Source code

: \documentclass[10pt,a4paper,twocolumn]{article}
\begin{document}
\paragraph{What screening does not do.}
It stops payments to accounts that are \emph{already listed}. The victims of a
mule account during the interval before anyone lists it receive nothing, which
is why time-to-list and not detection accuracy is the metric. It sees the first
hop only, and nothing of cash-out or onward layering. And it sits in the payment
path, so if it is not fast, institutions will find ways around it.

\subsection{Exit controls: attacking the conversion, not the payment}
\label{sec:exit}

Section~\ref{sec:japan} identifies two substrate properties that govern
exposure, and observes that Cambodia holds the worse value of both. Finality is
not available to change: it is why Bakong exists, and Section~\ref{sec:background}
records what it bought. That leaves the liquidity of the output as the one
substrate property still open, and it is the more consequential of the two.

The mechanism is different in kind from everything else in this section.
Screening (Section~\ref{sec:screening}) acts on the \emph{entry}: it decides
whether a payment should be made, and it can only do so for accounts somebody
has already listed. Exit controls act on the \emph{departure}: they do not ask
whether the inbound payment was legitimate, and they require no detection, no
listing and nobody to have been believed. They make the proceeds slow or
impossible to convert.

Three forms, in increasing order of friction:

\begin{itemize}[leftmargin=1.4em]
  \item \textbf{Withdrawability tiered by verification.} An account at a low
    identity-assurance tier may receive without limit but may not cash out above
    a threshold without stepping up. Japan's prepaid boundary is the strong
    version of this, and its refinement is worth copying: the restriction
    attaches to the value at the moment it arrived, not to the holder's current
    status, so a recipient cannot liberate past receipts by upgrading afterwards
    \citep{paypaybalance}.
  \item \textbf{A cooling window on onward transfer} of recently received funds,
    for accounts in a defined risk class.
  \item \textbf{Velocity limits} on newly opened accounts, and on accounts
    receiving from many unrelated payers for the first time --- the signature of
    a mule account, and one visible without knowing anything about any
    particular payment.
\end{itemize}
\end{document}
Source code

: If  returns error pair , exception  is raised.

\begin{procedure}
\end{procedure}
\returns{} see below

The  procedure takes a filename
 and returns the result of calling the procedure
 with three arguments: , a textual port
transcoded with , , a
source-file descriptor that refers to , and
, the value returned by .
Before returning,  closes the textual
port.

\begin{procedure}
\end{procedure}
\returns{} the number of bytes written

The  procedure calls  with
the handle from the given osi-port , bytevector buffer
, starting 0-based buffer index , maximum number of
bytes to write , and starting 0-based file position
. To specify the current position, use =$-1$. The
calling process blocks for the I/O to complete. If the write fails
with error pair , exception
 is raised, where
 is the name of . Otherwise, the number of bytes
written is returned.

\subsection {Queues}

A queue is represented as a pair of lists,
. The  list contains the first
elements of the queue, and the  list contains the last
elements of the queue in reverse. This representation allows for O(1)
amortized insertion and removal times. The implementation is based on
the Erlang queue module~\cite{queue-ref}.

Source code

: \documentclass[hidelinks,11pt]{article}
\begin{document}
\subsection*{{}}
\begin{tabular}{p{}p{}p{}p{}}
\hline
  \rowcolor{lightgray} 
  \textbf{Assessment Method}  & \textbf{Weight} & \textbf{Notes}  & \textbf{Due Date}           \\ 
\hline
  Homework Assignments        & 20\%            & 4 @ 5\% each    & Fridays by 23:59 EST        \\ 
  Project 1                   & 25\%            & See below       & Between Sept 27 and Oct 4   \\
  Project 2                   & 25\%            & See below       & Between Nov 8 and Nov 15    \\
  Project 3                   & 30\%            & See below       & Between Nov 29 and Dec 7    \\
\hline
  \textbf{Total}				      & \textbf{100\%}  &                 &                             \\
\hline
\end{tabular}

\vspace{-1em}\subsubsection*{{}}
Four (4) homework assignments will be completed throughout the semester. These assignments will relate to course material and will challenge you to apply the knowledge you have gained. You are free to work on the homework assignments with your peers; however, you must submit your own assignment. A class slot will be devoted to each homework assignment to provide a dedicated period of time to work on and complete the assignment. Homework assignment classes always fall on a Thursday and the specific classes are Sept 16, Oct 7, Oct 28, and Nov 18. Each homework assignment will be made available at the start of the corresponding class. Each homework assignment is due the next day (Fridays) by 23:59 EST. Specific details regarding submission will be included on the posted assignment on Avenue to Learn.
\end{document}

WHAT THE TASK ASKS:
On how many lines of the material does the word "textual" appear? Reply with the number alone.

RESPONSE BOX:
2